Iraqi Kurds have a tense history with the economic and military giant to their north. For the past thirty years, Ankara has been fighting a low-grade civil war against its Kurdish separatists, the Kurdistan Workers' Party (PKK). Erbil's tacit support for the PKK earned Barzani the title of "Mehmetcik killer" (Mehmetcik being a nickname for Turkish conscripts) among Turkey's press and politicians in the ‘90s. Ankara vehemently opposed the independence of the KRG, believing that it would only further destabilize its own Kurdish population. Barzani must have realized that the KRG stood little chance of independence if it remained enemies with both the Arabs to the south and the Turks to the north. When the relatively conciliatory AK Party consolidated power in Ankara in the mid-2000s, Barzani moved to make peace.

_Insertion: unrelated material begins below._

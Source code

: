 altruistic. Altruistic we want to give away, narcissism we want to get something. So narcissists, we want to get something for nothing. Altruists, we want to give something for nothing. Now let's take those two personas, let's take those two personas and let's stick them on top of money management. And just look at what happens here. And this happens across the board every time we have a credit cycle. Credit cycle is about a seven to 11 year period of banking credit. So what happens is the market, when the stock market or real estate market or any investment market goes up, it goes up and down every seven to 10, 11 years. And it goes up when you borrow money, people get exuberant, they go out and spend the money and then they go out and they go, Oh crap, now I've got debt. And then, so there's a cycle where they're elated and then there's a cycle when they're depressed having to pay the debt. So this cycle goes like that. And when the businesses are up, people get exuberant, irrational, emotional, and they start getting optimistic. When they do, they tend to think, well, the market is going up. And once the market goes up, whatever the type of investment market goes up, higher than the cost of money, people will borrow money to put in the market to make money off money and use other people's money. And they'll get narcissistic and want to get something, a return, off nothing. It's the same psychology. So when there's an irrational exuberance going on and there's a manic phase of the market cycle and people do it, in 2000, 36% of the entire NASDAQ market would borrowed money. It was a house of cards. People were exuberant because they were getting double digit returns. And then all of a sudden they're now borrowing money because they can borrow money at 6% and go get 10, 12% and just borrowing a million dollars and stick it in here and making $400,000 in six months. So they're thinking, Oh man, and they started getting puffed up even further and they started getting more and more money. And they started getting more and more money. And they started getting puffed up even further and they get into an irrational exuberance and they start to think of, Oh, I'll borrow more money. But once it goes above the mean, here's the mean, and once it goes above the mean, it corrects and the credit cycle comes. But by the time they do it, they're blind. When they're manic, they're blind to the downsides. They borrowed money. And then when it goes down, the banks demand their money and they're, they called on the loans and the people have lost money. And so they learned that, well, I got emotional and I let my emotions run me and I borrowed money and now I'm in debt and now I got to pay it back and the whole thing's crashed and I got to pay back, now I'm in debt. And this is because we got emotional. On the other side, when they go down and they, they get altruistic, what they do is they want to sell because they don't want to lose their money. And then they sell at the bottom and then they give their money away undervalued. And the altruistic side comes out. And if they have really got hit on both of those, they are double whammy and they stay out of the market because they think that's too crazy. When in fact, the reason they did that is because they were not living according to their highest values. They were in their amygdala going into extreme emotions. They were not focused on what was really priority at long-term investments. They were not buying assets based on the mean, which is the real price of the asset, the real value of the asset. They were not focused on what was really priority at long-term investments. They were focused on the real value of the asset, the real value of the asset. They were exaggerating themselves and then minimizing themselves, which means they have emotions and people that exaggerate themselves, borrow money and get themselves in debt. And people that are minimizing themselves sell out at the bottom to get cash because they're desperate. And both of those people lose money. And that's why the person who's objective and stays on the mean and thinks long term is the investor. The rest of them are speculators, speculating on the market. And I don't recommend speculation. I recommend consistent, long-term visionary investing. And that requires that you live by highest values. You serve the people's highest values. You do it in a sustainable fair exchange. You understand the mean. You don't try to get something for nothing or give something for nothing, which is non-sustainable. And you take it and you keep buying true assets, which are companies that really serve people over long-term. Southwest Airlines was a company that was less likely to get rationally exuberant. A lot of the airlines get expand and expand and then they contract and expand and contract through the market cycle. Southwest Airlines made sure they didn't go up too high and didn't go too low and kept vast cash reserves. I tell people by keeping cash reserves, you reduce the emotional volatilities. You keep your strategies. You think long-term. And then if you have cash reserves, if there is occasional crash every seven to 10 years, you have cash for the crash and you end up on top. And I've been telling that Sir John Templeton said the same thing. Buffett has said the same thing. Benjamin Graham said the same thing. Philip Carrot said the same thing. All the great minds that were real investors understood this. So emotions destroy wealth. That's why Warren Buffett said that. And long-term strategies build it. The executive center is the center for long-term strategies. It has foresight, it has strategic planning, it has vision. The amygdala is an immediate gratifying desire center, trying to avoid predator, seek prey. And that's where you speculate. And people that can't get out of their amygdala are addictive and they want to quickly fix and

The Kurdish leadership distanced itself from the PKK in recent years and is working closer with Turkey’s security forces. Members of the Barzani clan are frequent visitors to Ankara and in turn receive an increasing flow of businessmen to Erbil. Trade cements this relationship. Turkey’s exports to Iraq last year increased by 25 percent, reaching $10.8 billion, making it Turkey’s second largest trading partner after Germany. The KRG’s markets are teeming with Turkish goods while Istanbul construction firms dominate the race for contracts. Turkey can no longer afford to lose Kurdish markets for politics’ sake, just as the Kurds won’t risk losing Turkish investment.

Strategically, the most significant aspect of the KRG’s relations with Turkey is oil. Northern Iraq holds a considerable part of the country’s oil, while energy-poor Turkey has been in a bind since US sanctions cut it off from Iranian reserves. The KRG has duly invited oil majors such as Exxon and BP, who partnered up with Turkish companies with regional expertise. Nouri al-Maliki’s government claims that KRG exports without its approval are illegal. It has strongly rebuked energy companies and the Turkish government. Turkey, now tied by trade, has found itself in the awkward position of siding with the KRG against Baghdad. Prime Minister Erdoğan frequently exchanges threats with al-Maliki. Tensions came to a high point last December, when Iraqi authorities denied Turkish Energy Minister Taner Yıldız’s plane permission to land at Erbil airport. Turkey’s leaders are still unlikely to support an independent KRG any time soon, but Barzani has at least warmed Ankara up to the idea. At the very least, he now has their support against Baghdad.

The obstacles to independence are considerable – some would say insurmountable. Ironically, a strong opponent to the KRG’s independence outside of Iraq is the United States. The Americans want to avoid a Vietnam-style disintegration of Iraq after their departure, and the White House fears that Baghdad will fall closer within Iran’s sphere if the KRG was to secede. American diplomats are hard at work trying to veer Turkey off its present path, while simultaneously trying to convince Baghdad to pass new laws allowing the KRG to export freely. 

The diplomatic shift around ancient Mesopotamia holds promise of a rare sight: the birth of a new state, not by decolonization or war, but from hard-knuckled diplomacy and the forces of economics. It is still far off, but President Barzani has a shot to carve out a state for his people. Even without the iron or blood, that would be a story worthy of Bismarck.

Selim Koru is a first year MA candidate at Johns Hopkins SAIS.